Ken Laidlaw 1961: view from L’Équipe

I recently posted Ken Laidlaw’s famous image, leading Stage 16 of the Tour de France 1961 as my Picture of the Day.

It is interesting to read the celebrated writer Antoine Blondin‘s¹ somewhat poetic account in L’Équipe of the racing on 11th July 1961.

In the streets of Luchon circulate unrecognisable champions, wrapped in gowns borrowed from the thermal spa establishment. You couldn’t differentiate them from a grey grandpa (pères blancs) or a ghost. Here is Laidlaw, a Scottish ghost as his name indicates, and a specialist, who lulled us with the fabulous hope during the last fifteen kilometres, to witness a race haunted by something other than the fear of being unable to take up the challenges of the next day.

Laidlaw attacked on the climb out of Luchon and led until 8km to go, eventually finishing in 19th and winning the most aggressive rider of the day award- one of Scotland’s greatest days in the world’s greatest cycle race. It is slightly depressing then, to read Blondin’s next passage.

What is left of him if you peel away the moment of glory? Absolutely nothing – three hairpins were enough to reduce him to the state of a wandering wreck. The gown fell on his shoulders like a candle snuffer and, as if midnight falls, he turns back into a pumpkin.

What a shame that one of Scotland’s bravest rides in the Tour be regarded with such crushing disdain. The plucky loser mentality is often ingrained in the national sporting psyche- witness David Millar’s escape in 2009 which fell at the very last hurdle. The greatness of the sport of cycling though, is that these brave losing feats are genuinely celebrated- the Lanterne Rouge being a case in point- despite Blondin’s dismissive view of Laidlaw’s escape.

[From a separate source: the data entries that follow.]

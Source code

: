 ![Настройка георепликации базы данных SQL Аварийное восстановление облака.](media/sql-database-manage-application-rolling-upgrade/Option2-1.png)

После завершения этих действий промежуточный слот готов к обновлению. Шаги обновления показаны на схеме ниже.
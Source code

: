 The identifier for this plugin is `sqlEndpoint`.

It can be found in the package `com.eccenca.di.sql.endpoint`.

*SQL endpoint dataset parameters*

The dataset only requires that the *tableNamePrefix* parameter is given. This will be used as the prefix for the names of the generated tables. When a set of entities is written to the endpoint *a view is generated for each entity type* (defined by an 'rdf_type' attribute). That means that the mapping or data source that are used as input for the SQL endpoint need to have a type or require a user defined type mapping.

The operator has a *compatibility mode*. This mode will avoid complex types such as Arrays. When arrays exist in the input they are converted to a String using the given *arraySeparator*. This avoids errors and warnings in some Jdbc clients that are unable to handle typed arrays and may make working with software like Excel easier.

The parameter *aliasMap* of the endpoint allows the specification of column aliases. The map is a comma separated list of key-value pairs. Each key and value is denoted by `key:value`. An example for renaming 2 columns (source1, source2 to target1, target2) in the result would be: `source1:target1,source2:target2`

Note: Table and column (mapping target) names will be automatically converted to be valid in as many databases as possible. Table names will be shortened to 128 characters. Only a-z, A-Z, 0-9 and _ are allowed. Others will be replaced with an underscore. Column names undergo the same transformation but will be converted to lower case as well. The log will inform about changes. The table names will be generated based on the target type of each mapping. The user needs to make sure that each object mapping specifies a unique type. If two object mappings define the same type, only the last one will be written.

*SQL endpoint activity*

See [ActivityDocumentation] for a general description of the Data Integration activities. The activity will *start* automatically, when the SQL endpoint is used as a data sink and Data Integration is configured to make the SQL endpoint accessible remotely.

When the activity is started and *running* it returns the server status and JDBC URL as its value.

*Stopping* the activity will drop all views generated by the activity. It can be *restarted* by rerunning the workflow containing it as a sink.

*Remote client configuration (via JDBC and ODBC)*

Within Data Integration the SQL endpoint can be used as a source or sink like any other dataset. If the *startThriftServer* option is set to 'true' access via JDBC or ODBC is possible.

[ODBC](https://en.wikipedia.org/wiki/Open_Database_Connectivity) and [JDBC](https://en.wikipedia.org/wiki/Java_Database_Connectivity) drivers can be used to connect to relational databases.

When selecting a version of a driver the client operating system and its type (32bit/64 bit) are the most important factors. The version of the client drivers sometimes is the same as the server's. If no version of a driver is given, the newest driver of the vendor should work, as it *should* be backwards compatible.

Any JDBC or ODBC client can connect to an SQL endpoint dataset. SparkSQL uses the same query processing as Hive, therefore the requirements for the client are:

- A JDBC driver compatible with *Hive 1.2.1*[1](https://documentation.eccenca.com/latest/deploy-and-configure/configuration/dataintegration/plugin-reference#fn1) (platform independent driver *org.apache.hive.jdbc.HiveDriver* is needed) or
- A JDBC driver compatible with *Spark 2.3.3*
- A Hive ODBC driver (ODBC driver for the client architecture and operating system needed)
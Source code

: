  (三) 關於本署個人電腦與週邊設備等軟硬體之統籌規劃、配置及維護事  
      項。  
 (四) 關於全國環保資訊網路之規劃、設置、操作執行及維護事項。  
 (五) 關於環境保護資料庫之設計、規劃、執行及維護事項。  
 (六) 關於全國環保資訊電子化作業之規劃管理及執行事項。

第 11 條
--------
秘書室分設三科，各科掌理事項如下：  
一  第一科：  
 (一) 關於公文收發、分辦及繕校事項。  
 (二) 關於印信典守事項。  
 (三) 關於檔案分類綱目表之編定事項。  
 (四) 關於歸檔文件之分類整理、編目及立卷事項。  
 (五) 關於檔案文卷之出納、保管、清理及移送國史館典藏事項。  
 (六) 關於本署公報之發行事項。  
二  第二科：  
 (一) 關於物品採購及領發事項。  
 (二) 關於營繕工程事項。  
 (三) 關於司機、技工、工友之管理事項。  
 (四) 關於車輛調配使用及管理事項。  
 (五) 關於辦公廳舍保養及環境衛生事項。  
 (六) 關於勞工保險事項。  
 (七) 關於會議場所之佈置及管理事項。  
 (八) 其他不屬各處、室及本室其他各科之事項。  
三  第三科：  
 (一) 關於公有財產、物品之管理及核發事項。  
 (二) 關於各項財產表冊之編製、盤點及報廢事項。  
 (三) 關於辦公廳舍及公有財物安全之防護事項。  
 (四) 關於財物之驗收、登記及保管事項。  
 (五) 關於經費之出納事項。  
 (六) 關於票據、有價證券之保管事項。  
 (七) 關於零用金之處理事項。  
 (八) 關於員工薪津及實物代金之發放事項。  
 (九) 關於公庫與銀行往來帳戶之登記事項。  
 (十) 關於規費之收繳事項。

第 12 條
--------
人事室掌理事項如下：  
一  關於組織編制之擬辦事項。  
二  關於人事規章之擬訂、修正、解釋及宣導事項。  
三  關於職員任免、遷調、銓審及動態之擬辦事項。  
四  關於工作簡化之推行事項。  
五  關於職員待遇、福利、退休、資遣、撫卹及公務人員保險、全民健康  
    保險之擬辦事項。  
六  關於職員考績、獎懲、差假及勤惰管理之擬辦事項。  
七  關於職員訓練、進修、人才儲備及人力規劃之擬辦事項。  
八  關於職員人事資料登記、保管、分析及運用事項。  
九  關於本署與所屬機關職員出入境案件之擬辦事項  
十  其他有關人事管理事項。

1. Of Blondin, Bernard Hinault, said:

He never interviews anybody but just records his impressions of what he’s seen and what he feels. Sometimes René Fallet[4] was with him. They both love the Tour and, in simple language, they turn it into a modern epic, a troubador’s song, a crusade, as they describe its beauty. The most banal event becomes significant to Blondin; he has only to see it and write about it. He raised the status of the Tour by giving it his own cachet; it became a myth to be renewed every year. No matter how predictable the race, he could maintain the interest in it.[5]
  • michaelshires

    Les Peres Blancs referred to in Blondin's piece were also known as Les Missionnaires d'Afrique, a Catholic missionary order set up in the mid 19th century, who wore white robes. Luchon is a spa town so presumably the reference would be to the towelling robes available at the spa.
    L'Equipe was always known for its dramatic prose, and Blondin's style is an example of the elaborate writing, which helped to colour the descriptions of the Tour in the days before mass television coverage.
    Blondin covered his first tour in 1954, covering a total of 27 “grandes boucles”, which he followed from car 101, usually in the company of Pierre Chany, a fellow L'Equipe journalist, and Michel Clare.
    The loves of Blondin's life were said to be cycling, drink and his mother, though his love of panache also made him a great supporter of the Parisian rugby club, Racing Club.
    When Blondin died in 1991, a fellow journalist, Renaud Matignon, of Le Figaro, commented: “Son foie surmene cachait quelque cirrhose du coeur”.
    Blondin wrote an autobiography entitled “Monsieur Jadis”, and his great friend, Jacques Augendre, has recently published an excellent biography, “Un Singe en Ete”, which besides being a lyrical homage to Blondin, contains a number of memeorable quotations. Another of Augendre's compilations, La Pendule de Pepe le Moko, also quotes extensively from Blondin's writings about “la petite reine”.